行は、去声。〇父在せば、子自ら専らにすることを得ず。而れども志は則ち知るべし。父没して、然る後其の行ひ見るべし。故に此れを観れば以て其の人の善悪を知るに足る。然れども必ず能く三年父の道を改むること無ければ、乃ち其の孝を見る。然らざれば、則ち行ふ所善しと雖も、また孝と為すことを得ず。〇尹氏(注1)曰く、「其の道の如きは、終身改むること無しと雖も可なり。其の道に非ざるが如きは、何ぞ三年を待たん。然らば則ち三年改むること無きは、孝子の心忍びざる所有るが故なり」と。游氏曰く、「三年改むること無きは、亦た当に改むべくして以て未だ改めざるべき所に在る者を謂ふのみ」と。

注1 尹?(1071ー1142)。北宋の儒者。程頤の門人。著作に『論語解』ほか。
[米村]

■学而第一 12章
有子曰く、「礼の用は、和を貴しと為す。先王の道は斯れを美と為し、小大之に由る。

礼は天理の節文、人事の儀則なり。和は、従容として迫らざるの意。蓋し礼の体為るや厳と雖も、而れども皆自然の理より出ず。故に其の用為るや、必ず従容として迫らず、乃ち貴ぶべしと為す。先王の道は、此れ其の美と為す所以にして、小事大事之に由らざる事無し。

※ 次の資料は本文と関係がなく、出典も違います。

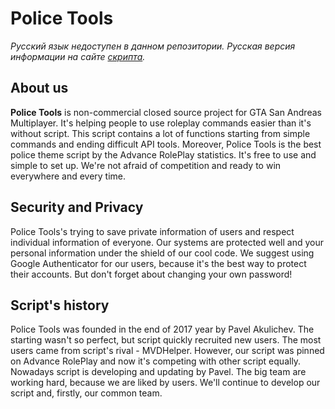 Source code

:# Police Tools
_Русский язык недоступен в данном репозитории. Русская версия информации на сайте [скрипта](http://policetools.ru)._
## About us
**Police Tools** is non-commercial closed source project for GTA San Andreas Multiplayer. It's helping people to use roleplay commands easier than it's without script. This script contains a lot of functions starting from simple commands and ending difficult API tools. Moreover, Police Tools is the best police theme script by the Advance RolePlay statistics. It's free to use and simple to set up. We're not afraid of competition and ready to win everywhere and every time.
## Security and Privacy
Police Tools's trying to save private information of users and respect individual information of everyone. Our systems are protected well and your personal information under the shield of our cool code. We suggest using Google Authenticator for our users, because it's the best way to protect their accounts. But don't forget about changing your own password!
## Script's history
Police Tools was founded in the end of 2017 year by Pavel Akulichev. The starting wasn't so perfect, but script quickly recruited new users. The most users came from script's rival - MVDHelper. However, our script was pinned on Advance RolePlay and now it's competing with other script equally. Nowadays script is developing and updating by Pavel. The big team are working hard, because we are liked by users. We'll continue to develop our script and, firstly, our common team.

行はれざる所有り。和することを知りて和すれども、礼を以て之を節せざれば、亦た行はるべからず」と。

上文を承けて言ふ。此くの如くにして復た行はれざる所有るは、其の徒に和の貴しと為すことを知りて和に一にして、復た礼を以て之を節せざれば、則ち亦た理の本然に復るに非ず、所以に蕩に流れ反を忘るるを以て、亦た行はるべからず。〇程子曰く、「礼勝てば則ち離る(注1)。故に礼の用は和を貴しと為す。先王の道は斯れを以て美と為して、小大之に由る。楽勝てば則ち流る(注1)。故に行はれざる所有るは、和することを知りて和すれども、礼を以て之を節せず、亦た行はるべからず」と。范氏(注2)曰く、「凡そ礼の体は敬を主とす。而れども其の用は則ち和を以て貴しと為す。敬は、礼の立つ所以なり。和は楽の由りて生ずる所なり。有子の若きは礼楽の本に達すと謂ふべし」と。愚謂く厳にして泰、和にして節なるは、此れ理の自然、礼の全体なり。毫釐も差ふこと有れば、則ち其の中正を失ひて、各一偏に倚る。其の行はるべからざるや均し。

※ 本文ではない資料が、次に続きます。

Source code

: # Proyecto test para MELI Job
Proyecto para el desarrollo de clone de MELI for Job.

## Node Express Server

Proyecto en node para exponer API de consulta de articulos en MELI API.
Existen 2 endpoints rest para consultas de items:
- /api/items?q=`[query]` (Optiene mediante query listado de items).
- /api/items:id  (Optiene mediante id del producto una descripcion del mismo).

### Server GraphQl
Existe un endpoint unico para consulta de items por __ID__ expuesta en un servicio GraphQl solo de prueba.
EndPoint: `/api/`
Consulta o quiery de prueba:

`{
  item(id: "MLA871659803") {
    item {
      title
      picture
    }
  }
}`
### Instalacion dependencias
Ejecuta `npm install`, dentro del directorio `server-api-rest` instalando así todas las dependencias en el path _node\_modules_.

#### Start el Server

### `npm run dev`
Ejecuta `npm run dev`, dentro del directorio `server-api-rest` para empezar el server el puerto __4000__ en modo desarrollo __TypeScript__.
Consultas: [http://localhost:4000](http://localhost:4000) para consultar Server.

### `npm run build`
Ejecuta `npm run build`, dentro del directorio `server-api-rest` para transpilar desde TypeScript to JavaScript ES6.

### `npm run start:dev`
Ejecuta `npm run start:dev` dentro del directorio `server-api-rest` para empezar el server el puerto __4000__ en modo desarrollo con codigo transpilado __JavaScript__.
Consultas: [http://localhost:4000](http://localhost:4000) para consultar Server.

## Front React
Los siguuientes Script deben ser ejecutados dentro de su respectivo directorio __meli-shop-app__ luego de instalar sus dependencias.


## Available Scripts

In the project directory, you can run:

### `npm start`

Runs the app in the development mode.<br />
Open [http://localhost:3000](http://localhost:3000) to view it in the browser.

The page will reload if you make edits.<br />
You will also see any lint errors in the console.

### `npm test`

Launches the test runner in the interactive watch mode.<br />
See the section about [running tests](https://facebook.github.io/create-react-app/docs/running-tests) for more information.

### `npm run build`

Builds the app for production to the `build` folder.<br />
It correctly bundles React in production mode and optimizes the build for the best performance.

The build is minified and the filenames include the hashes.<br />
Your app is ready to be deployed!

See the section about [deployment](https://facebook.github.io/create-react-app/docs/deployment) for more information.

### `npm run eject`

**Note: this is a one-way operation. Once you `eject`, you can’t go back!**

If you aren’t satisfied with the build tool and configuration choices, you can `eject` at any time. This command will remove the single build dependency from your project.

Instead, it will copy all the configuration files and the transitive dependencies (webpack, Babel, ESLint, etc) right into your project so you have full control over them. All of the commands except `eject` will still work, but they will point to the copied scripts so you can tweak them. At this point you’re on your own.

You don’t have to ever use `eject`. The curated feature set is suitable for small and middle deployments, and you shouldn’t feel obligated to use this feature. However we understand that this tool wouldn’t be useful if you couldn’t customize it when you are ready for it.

注1 礼記楽記篇。「楽者為同、礼者為異。同則相親、異則相敬。楽勝則流、礼勝則離」
注2 范祖禹(1041-1098)。北宋の官僚。二程子の高弟。司馬光に従って、『資治通鑑』の編修に当たった。
[米村]

■学而第一 13章

※後日掲載

■学而第一 14章
子曰はく、「君子は食らふに飽くことを求むる無く、居るに安きを求むる無く、事に敏にして言を慎み、有道に就きて正す。学を好むと謂ふ可きのみ」と。

好は、去声。〇安飽を求めずとは、志在ること有りて、及ぶに暇あらざるなり。事に敏とは、其の足らざる所を勉むるなり。言を慎むとは、敢へて其の余り有る所を尽くさざるなり。然れども猶ほ敢へて自ら是とせずして、必ず有道の人に就き、以て其の是非を正せば、則ち学を好むと謂ふ可し。凡そ道と言ふ者は、皆事物の当然の理、人の共に由る所の者を謂ふなり。〇尹氏曰く、「君子の学、是の四者を能くすれば、篤志力行の者と謂ふ可し。然れども正しきを有道に取らざれば、未だ差ふこと有るを免れず。楊、墨の如きは、仁義を学びて差ふ者なり。其の流、父を無みし、君を無みするに至る。之を学を好むと謂ひて可ならんや」と。
[中村裕]

■学而第一 15章
子貢曰く、「貧にして諂ふこと無く、富みて驕ること無きは何如」と。子曰く、「可なり。未だ貧にして楽しみ、富みて礼を好む者に若かず」と。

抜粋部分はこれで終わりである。